I've used Streamsets at other companies and within their pipelines, Streamsets can manage the Hive Metadata for the tables created from the raw data. For example, if I am ETLing data from a flat file and that file has three fields: Name, ID, DOB and a fourth gets added, FavoriteColor, Streamsets will automatically add that column to the table in Hive I laid on-top of the data during the ETL process. In Nifi, it appears I have to manually change the table.
Any ideas on how to do that same thing in Nifi?
Hello. The current handling of NiFi in the face of schema changes to the data it handles relative to the downstream Hive table is that we would not send data we have which is not reflected in the downstream schema. So while the upstream data might change by adding a simple column NiFi would be happy and the flow to Hive should continue. If you want the new column reflected you would need to update the schema in an out of band process either in Hive or in establishing a flow that automates schema updates being reflected to Hive.
It would be a fine feature request to add the ability to optionally automate the process of aligning current schema of flowing data and Hive table schema so that as new columns arrive we can send it. It would be good to hear the thinking for this in general as it relates to changes such as type changes, columns being removed, how many new columns would be considered odd, etc.. There are definitely some problematic aspects to this idea but for the safe cases it could be helpful. This would be good to talk about with the Hive team as this would be specific to the NiFi/Hive integration.

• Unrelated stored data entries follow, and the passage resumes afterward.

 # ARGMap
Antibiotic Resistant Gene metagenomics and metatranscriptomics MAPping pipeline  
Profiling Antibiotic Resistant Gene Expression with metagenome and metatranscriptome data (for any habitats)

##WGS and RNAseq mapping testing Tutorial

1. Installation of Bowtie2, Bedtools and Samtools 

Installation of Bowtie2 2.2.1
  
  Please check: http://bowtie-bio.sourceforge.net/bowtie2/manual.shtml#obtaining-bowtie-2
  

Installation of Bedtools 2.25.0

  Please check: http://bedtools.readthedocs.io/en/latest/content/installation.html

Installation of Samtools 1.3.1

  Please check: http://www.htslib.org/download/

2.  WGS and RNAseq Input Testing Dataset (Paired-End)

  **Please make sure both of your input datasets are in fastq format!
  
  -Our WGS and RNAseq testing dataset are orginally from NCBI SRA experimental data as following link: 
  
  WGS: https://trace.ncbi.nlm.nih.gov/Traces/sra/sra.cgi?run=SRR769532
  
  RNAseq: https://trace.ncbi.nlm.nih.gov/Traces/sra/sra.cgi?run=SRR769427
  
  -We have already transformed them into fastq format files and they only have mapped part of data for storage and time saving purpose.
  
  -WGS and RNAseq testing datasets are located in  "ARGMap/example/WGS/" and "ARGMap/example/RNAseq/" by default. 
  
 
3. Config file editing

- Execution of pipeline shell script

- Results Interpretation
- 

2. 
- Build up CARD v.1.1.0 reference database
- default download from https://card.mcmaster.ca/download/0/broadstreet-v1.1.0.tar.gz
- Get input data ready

NiFi in general has always handled such cases easily and with the record processors we can automatically evolve with the schemas and do so in a Schema Registry compliant manner and you dont have to change code/config/etc.. to leverage that.
Thanks for the response. Super helpful! Do you have any documentation or an example I can leverage to try to recreate some automated process to handle data drift?
There are a lot of great blogs/docs on the nifi record readers/writers and associated processors. For the Hive part specifically we'll want someone more familiar with the Hive metastore calls needed to help give guidance.